ABOUT THIS TASK - Print every entry below exactly, leaving out the pictures.

━━ ENTRIES SUPPLIED ━━

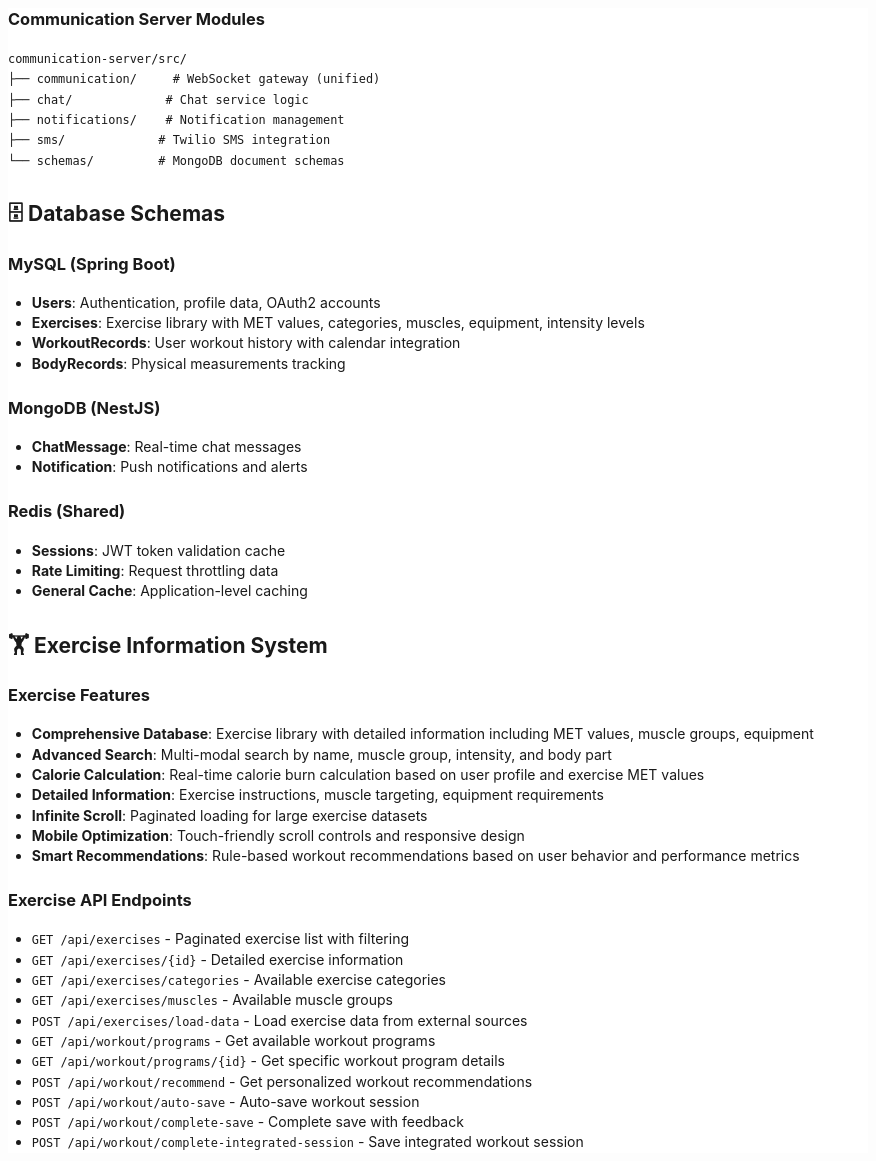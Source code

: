 ### Communication Server Modules
```
communication-server/src/
├── communication/     # WebSocket gateway (unified)
├── chat/             # Chat service logic
├── notifications/    # Notification management
├── sms/             # Twilio SMS integration
└── schemas/         # MongoDB document schemas
```

## 🗄️ Database Schemas

### MySQL (Spring Boot)
- **Users**: Authentication, profile data, OAuth2 accounts
- **Exercises**: Exercise library with MET values, categories, muscles, equipment, intensity levels
- **WorkoutRecords**: User workout history with calendar integration
- **BodyRecords**: Physical measurements tracking

### MongoDB (NestJS)
- **ChatMessage**: Real-time chat messages
- **Notification**: Push notifications and alerts

### Redis (Shared)
- **Sessions**: JWT token validation cache
- **Rate Limiting**: Request throttling data
- **General Cache**: Application-level caching

## 🏋️ Exercise Information System

### Exercise Features
- **Comprehensive Database**: Exercise library with detailed information including MET values, muscle groups, equipment
- **Advanced Search**: Multi-modal search by name, muscle group, intensity, and body part
- **Calorie Calculation**: Real-time calorie burn calculation based on user profile and exercise MET values
- **Detailed Information**: Exercise instructions, muscle targeting, equipment requirements
- **Infinite Scroll**: Paginated loading for large exercise datasets
- **Mobile Optimization**: Touch-friendly scroll controls and responsive design
- **Smart Recommendations**: Rule-based workout recommendations based on user behavior and performance metrics

### Exercise API Endpoints
- `GET /api/exercises` - Paginated exercise list with filtering
- `GET /api/exercises/{id}` - Detailed exercise information
- `GET /api/exercises/categories` - Available exercise categories
- `GET /api/exercises/muscles` - Available muscle groups
- `POST /api/exercises/load-data` - Load exercise data from external sources
- `GET /api/workout/programs` - Get available workout programs
- `GET /api/workout/programs/{id}` - Get specific workout program details
- `POST /api/workout/recommend` - Get personalized workout recommendations
- `POST /api/workout/auto-save` - Auto-save workout session
- `POST /api/workout/complete-save` - Complete save with feedback
- `POST /api/workout/complete-integrated-session` - Save integrated workout session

━━━

ANSWER TO THIS EXERCISE -
Source code

: ### Communication Server Modules
```
communication-server/src/
├── communication/     # WebSocket gateway (unified)
├── chat/             # Chat service logic
├── notifications/    # Notification management
├── sms/             # Twilio SMS integration
└── schemas/         # MongoDB document schemas
```

## 🗄️ Database Schemas

### MySQL (Spring Boot)
- **Users**: Authentication, profile data, OAuth2 accounts
- **Exercises**: Exercise library with MET values, categories, muscles, equipment, intensity levels
- **WorkoutRecords**: User workout history with calendar integration
- **BodyRecords**: Physical measurements tracking

### MongoDB (NestJS)
- **ChatMessage**: Real-time chat messages
- **Notification**: Push notifications and alerts

### Redis (Shared)
- **Sessions**: JWT token validation cache
- **Rate Limiting**: Request throttling data
- **General Cache**: Application-level caching

## 🏋️ Exercise Information System

### Exercise Features
- **Comprehensive Database**: Exercise library with detailed information including MET values, muscle groups, equipment
- **Advanced Search**: Multi-modal search by name, muscle group, intensity, and body part
- **Calorie Calculation**: Real-time calorie burn calculation based on user profile and exercise MET values
- **Detailed Information**: Exercise instructions, muscle targeting, equipment requirements
- **Infinite Scroll**: Paginated loading for large exercise datasets
- **Mobile Optimization**: Touch-friendly scroll controls and responsive design
- **Smart Recommendations**: Rule-based workout recommendations based on user behavior and performance metrics

### Exercise API Endpoints
- `GET /api/exercises` - Paginated exercise list with filtering
- `GET /api/exercises/{id}` - Detailed exercise information
- `GET /api/exercises/categories` - Available exercise categories
- `GET /api/exercises/muscles` - Available muscle groups
- `POST /api/exercises/load-data` - Load exercise data from external sources
- `GET /api/workout/programs` - Get available workout programs
- `GET /api/workout/programs/{id}` - Get specific workout program details
- `POST /api/workout/recommend` - Get personalized workout recommendations
- `POST /api/workout/auto-save` - Auto-save workout session
- `POST /api/workout/complete-save` - Complete save with feedback
- `POST /api/workout/complete-integrated-session` - Save integrated workout session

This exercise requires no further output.